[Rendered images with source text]
══════════════════════════════
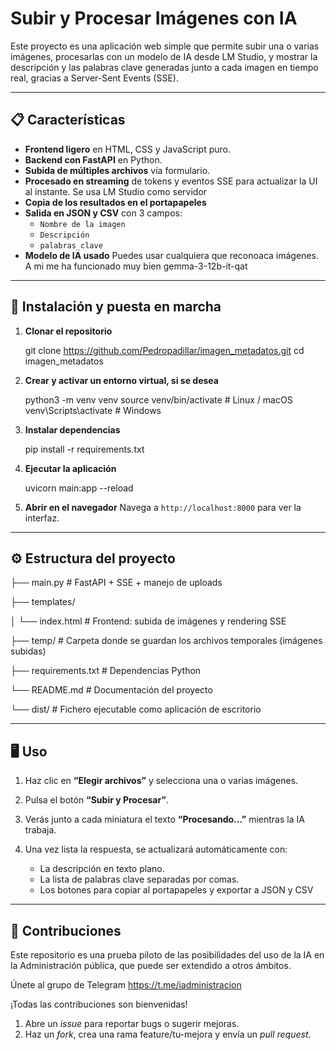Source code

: # Subir y Procesar Imágenes con IA

Este proyecto es una aplicación web simple que permite subir una o varias imágenes, procesarlas con un modelo de IA desde LM Studio, y mostrar la descripción y las palabras clave generadas junto a cada imagen en tiempo real, gracias a Server-Sent Events (SSE).

---

## 📋 Características

- **Frontend ligero** en HTML, CSS y JavaScript puro.
- **Backend con FastAPI** en Python.
- **Subida de múltiples archivos** vía formulario.
- **Procesado en streaming** de tokens y eventos SSE para actualizar la UI al instante. Se usa LM Studio como servidor
- **Copia de los resultados en el portapapeles**
- **Salida en JSON y CSV** con 3 campos:
  - `Nombre de la imagen`
  - `Descripción`
  - `palabras_clave`
- **Modelo de IA usado** Puedes usar cualquiera que reconoaca imágenes. A mi me ha funcionado muy bien gemma-3-12b-it-qat
---

## 🚀 Instalación y puesta en marcha

1. **Clonar el repositorio**  

   git clone https://github.com/Pedropadillar/imagen_metadatos.git
   cd imagen_metadatos

2. **Crear y activar un entorno virtual, si se desea**

   python3 -m venv venv
   source venv/bin/activate     # Linux / macOS
   venv\Scripts\activate        # Windows

3. **Instalar dependencias**

   pip install -r requirements.txt

4. **Ejecutar la aplicación**

   uvicorn main:app --reload

5. **Abrir en el navegador**
   Navega a `http://localhost:8000` para ver la interfaz.

---

## ⚙️ Estructura del proyecto

├── main.py           # FastAPI + SSE + manejo de uploads

├── templates/

│   └── index.html    # Frontend: subida de imágenes y rendering SSE

├── temp/             # Carpeta donde se guardan los archivos temporales (imágenes subidas)

├── requirements.txt  # Dependencias Python

└── README.md         # Documentación del proyecto

└── dist/             # Fichero ejecutable como aplicación de escritorio


---

## 🖥️ Uso

1. Haz clic en **“Elegir archivos”** y selecciona una o varias imágenes.
2. Pulsa el botón **“Subir y Procesar”**.
3. Verás junto a cada miniatura el texto **“Procesando…”** mientras la IA trabaja.
4. Una vez lista la respuesta, se actualizará automáticamente con:

   * La descripción en texto plano.
   * La lista de palabras clave separadas por comas.
   * Los botones para copiar al portapapeles y exportar a JSON y CSV

---

## 🤝 Contribuciones

Este repositorio es una prueba piloto de las posibilidades del uso de la IA en la Administración pública, que puede ser extendido a otros ámbitos.

Únete al grupo de Telegram https://t.me/iadministracion

¡Todas las contribuciones son bienvenidas!

1. Abre un *issue* para reportar bugs o sugerir mejoras.
2. Haz un *fork*, crea una rama feature/tu-mejora y envía un *pull request*.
══════════════════════════════
◆ **EXERCISE DIRECTIONS**
From the records above, give again exactly the lines running from the line with "- **Modelo de" to the line with "Documentación del proyecto", inclusive.

◆ **WRITTEN ANSWER**
- **Modelo de IA usado** Puedes usar cualquiera que reconoaca imágenes. A mi me ha funcionado muy bien gemma-3-12b-it-qat
---

## 🚀 Instalación y puesta en marcha

1. **Clonar el repositorio**  

   git clone https://github.com/Pedropadillar/imagen_metadatos.git
   cd imagen_metadatos

2. **Crear y activar un entorno virtual, si se desea**

   python3 -m venv venv
   source venv/bin/activate     # Linux / macOS
   venv\Scripts\activate        # Windows

3. **Instalar dependencias**

   pip install -r requirements.txt

4. **Ejecutar la aplicación**

   uvicorn main:app --reload

5. **Abrir en el navegador**
   Navega a `http://localhost:8000` para ver la interfaz.

---

## ⚙️ Estructura del proyecto

├── main.py           # FastAPI + SSE + manejo de uploads

├── templates/

│   └── index.html    # Frontend: subida de imágenes y rendering SSE

├── temp/             # Carpeta donde se guardan los archivos temporales (imágenes subidas)

├── requirements.txt  # Dependencias Python

└── README.md         # Documentación del proyecto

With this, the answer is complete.